Description of the task: Return the whole listing exactly as written.

Segment Start: Data for the task

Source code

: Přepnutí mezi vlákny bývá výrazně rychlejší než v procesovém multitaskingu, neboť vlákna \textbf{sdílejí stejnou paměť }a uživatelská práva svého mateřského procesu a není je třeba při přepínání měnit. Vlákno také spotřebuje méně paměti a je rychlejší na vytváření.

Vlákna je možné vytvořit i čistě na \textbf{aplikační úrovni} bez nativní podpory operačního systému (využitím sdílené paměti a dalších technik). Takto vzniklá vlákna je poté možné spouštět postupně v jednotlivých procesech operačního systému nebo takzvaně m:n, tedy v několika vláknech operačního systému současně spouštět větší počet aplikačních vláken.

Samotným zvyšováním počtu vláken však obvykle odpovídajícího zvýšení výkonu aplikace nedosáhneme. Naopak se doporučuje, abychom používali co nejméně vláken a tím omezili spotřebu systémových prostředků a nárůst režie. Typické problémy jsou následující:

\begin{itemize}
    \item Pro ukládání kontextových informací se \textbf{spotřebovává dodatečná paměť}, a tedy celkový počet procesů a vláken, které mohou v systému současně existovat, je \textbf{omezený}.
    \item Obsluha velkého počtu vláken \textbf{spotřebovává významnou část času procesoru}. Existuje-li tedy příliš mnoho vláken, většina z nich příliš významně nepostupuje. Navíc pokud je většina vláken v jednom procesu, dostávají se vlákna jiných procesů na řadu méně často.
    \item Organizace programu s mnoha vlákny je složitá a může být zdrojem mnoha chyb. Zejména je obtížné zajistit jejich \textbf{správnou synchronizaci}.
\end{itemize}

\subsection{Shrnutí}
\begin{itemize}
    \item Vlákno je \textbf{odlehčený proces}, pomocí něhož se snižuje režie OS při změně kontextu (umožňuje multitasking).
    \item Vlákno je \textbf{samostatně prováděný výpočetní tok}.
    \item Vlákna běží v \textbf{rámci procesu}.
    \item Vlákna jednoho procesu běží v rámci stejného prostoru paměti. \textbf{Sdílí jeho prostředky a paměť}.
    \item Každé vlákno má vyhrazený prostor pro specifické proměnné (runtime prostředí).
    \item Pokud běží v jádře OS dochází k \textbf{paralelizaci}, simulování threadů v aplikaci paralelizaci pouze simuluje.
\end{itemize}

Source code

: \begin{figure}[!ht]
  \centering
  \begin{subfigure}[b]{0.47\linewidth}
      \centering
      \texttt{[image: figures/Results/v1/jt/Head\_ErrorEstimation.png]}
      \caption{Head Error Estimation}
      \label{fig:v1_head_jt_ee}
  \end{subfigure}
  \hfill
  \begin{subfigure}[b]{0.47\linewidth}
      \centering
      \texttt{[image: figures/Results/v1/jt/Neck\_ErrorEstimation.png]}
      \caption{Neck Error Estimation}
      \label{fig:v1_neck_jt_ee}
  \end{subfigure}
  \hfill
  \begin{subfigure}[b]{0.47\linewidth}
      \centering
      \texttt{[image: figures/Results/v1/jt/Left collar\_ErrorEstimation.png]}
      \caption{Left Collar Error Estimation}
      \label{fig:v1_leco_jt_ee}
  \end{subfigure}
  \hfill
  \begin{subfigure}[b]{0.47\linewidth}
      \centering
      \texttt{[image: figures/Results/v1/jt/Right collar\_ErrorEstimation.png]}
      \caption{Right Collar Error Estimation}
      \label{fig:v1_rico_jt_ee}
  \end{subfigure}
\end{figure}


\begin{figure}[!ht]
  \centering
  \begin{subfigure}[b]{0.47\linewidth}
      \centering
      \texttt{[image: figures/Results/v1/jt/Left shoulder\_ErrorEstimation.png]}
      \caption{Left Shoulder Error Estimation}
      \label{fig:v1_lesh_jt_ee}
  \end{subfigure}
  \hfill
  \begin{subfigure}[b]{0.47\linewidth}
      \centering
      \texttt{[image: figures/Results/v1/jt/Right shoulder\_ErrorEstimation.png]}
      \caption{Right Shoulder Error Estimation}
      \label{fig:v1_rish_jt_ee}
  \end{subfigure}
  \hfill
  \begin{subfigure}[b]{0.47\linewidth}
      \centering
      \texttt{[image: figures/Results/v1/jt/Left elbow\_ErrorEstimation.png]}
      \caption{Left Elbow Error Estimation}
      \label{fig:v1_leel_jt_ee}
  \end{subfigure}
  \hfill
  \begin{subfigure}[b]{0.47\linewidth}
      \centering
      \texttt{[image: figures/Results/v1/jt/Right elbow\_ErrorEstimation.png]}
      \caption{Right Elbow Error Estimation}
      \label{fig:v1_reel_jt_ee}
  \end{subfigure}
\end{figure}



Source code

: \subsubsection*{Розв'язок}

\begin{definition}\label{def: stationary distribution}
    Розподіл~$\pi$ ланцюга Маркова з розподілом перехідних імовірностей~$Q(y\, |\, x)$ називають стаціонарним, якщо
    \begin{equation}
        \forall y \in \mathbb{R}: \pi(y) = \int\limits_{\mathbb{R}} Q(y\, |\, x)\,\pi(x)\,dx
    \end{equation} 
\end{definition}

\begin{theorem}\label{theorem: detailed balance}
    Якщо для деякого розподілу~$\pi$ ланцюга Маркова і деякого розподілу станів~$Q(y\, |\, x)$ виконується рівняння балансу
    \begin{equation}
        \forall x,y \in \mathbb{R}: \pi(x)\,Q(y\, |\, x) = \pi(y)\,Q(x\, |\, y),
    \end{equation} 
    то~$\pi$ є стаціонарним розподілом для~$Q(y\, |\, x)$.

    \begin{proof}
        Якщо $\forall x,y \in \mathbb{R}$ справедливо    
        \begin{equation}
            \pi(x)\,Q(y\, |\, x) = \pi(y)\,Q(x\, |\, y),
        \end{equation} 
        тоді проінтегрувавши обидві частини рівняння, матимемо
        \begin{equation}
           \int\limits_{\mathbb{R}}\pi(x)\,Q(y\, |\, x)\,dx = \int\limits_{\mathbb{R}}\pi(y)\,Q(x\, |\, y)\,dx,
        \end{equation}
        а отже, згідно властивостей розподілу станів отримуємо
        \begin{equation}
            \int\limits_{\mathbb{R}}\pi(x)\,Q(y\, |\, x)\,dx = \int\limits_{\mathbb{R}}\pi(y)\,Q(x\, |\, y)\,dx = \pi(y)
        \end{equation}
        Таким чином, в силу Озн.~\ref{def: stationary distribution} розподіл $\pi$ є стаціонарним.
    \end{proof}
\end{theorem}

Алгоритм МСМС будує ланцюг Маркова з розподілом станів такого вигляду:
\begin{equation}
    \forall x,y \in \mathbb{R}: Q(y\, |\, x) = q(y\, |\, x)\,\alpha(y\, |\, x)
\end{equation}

Segment End: Data for the task

Solution for this problem:
Source code

: Přepnutí mezi vlákny bývá výrazně rychlejší než v procesovém multitaskingu, neboť vlákna \textbf{sdílejí stejnou paměť }a uživatelská práva svého mateřského procesu a není je třeba při přepínání měnit. Vlákno také spotřebuje méně paměti a je rychlejší na vytváření.

Vlákna je možné vytvořit i čistě na \textbf{aplikační úrovni} bez nativní podpory operačního systému (využitím sdílené paměti a dalších technik). Takto vzniklá vlákna je poté možné spouštět postupně v jednotlivých procesech operačního systému nebo takzvaně m:n, tedy v několika vláknech operačního systému současně spouštět větší počet aplikačních vláken.

Samotným zvyšováním počtu vláken však obvykle odpovídajícího zvýšení výkonu aplikace nedosáhneme. Naopak se doporučuje, abychom používali co nejméně vláken a tím omezili spotřebu systémových prostředků a nárůst režie. Typické problémy jsou následující:

\begin{itemize}
    \item Pro ukládání kontextových informací se \textbf{spotřebovává dodatečná paměť}, a tedy celkový počet procesů a vláken, které mohou v systému současně existovat, je \textbf{omezený}.
    \item Obsluha velkého počtu vláken \textbf{spotřebovává významnou část času procesoru}. Existuje-li tedy příliš mnoho vláken, většina z nich příliš významně nepostupuje. Navíc pokud je většina vláken v jednom procesu, dostávají se vlákna jiných procesů na řadu méně často.
    \item Organizace programu s mnoha vlákny je složitá a může být zdrojem mnoha chyb. Zejména je obtížné zajistit jejich \textbf{správnou synchronizaci}.
\end{itemize}

\subsection{Shrnutí}
\begin{itemize}
    \item Vlákno je \textbf{odlehčený proces}, pomocí něhož se snižuje režie OS při změně kontextu (umožňuje multitasking).
    \item Vlákno je \textbf{samostatně prováděný výpočetní tok}.
    \item Vlákna běží v \textbf{rámci procesu}.
    \item Vlákna jednoho procesu běží v rámci stejného prostoru paměti. \textbf{Sdílí jeho prostředky a paměť}.
    \item Každé vlákno má vyhrazený prostor pro specifické proměnné (runtime prostředí).
    \item Pokud běží v jádře OS dochází k \textbf{paralelizaci}, simulování threadů v aplikaci paralelizaci pouze simuluje.
\end{itemize}

Source code

: \begin{figure}[!ht]
  \centering
  \begin{subfigure}[b]{0.47\linewidth}
      \centering
      \texttt{[image: figures/Results/v1/jt/Head\_ErrorEstimation.png]}
      \caption{Head Error Estimation}
      \label{fig:v1_head_jt_ee}
  \end{subfigure}
  \hfill
  \begin{subfigure}[b]{0.47\linewidth}
      \centering
      \texttt{[image: figures/Results/v1/jt/Neck\_ErrorEstimation.png]}
      \caption{Neck Error Estimation}
      \label{fig:v1_neck_jt_ee}
  \end{subfigure}
  \hfill
  \begin{subfigure}[b]{0.47\linewidth}
      \centering
      \texttt{[image: figures/Results/v1/jt/Left collar\_ErrorEstimation.png]}
      \caption{Left Collar Error Estimation}
      \label{fig:v1_leco_jt_ee}
  \end{subfigure}
  \hfill
  \begin{subfigure}[b]{0.47\linewidth}
      \centering
      \texttt{[image: figures/Results/v1/jt/Right collar\_ErrorEstimation.png]}
      \caption{Right Collar Error Estimation}
      \label{fig:v1_rico_jt_ee}
  \end{subfigure}
\end{figure}


\begin{figure}[!ht]
  \centering
  \begin{subfigure}[b]{0.47\linewidth}
      \centering
      \texttt{[image: figures/Results/v1/jt/Left shoulder\_ErrorEstimation.png]}
      \caption{Left Shoulder Error Estimation}
      \label{fig:v1_lesh_jt_ee}
  \end{subfigure}
  \hfill
  \begin{subfigure}[b]{0.47\linewidth}
      \centering
      \texttt{[image: figures/Results/v1/jt/Right shoulder\_ErrorEstimation.png]}
      \caption{Right Shoulder Error Estimation}
      \label{fig:v1_rish_jt_ee}
  \end{subfigure}
  \hfill
  \begin{subfigure}[b]{0.47\linewidth}
      \centering
      \texttt{[image: figures/Results/v1/jt/Left elbow\_ErrorEstimation.png]}
      \caption{Left Elbow Error Estimation}
      \label{fig:v1_leel_jt_ee}
  \end{subfigure}
  \hfill
  \begin{subfigure}[b]{0.47\linewidth}
      \centering
      \texttt{[image: figures/Results/v1/jt/Right elbow\_ErrorEstimation.png]}
      \caption{Right Elbow Error Estimation}
      \label{fig:v1_reel_jt_ee}
  \end{subfigure}
\end{figure}



Source code

: \subsubsection*{Розв'язок}

\begin{definition}\label{def: stationary distribution}
    Розподіл~$\pi$ ланцюга Маркова з розподілом перехідних імовірностей~$Q(y\, |\, x)$ називають стаціонарним, якщо
    \begin{equation}
        \forall y \in \mathbb{R}: \pi(y) = \int\limits_{\mathbb{R}} Q(y\, |\, x)\,\pi(x)\,dx
    \end{equation} 
\end{definition}

\begin{theorem}\label{theorem: detailed balance}
    Якщо для деякого розподілу~$\pi$ ланцюга Маркова і деякого розподілу станів~$Q(y\, |\, x)$ виконується рівняння балансу
    \begin{equation}
        \forall x,y \in \mathbb{R}: \pi(x)\,Q(y\, |\, x) = \pi(y)\,Q(x\, |\, y),
    \end{equation} 
    то~$\pi$ є стаціонарним розподілом для~$Q(y\, |\, x)$.

    \begin{proof}
        Якщо $\forall x,y \in \mathbb{R}$ справедливо    
        \begin{equation}
            \pi(x)\,Q(y\, |\, x) = \pi(y)\,Q(x\, |\, y),
        \end{equation} 
        тоді проінтегрувавши обидві частини рівняння, матимемо
        \begin{equation}
           \int\limits_{\mathbb{R}}\pi(x)\,Q(y\, |\, x)\,dx = \int\limits_{\mathbb{R}}\pi(y)\,Q(x\, |\, y)\,dx,
        \end{equation}
        а отже, згідно властивостей розподілу станів отримуємо
        \begin{equation}
            \int\limits_{\mathbb{R}}\pi(x)\,Q(y\, |\, x)\,dx = \int\limits_{\mathbb{R}}\pi(y)\,Q(x\, |\, y)\,dx = \pi(y)
        \end{equation}
        Таким чином, в силу Озн.~\ref{def: stationary distribution} розподіл $\pi$ є стаціонарним.
    \end{proof}
\end{theorem}

Алгоритм МСМС будує ланцюг Маркова з розподілом станів такого вигляду:
\begin{equation}
    \forall x,y \in \mathbb{R}: Q(y\, |\, x) = q(y\, |\, x)\,\alpha(y\, |\, x)
\end{equation}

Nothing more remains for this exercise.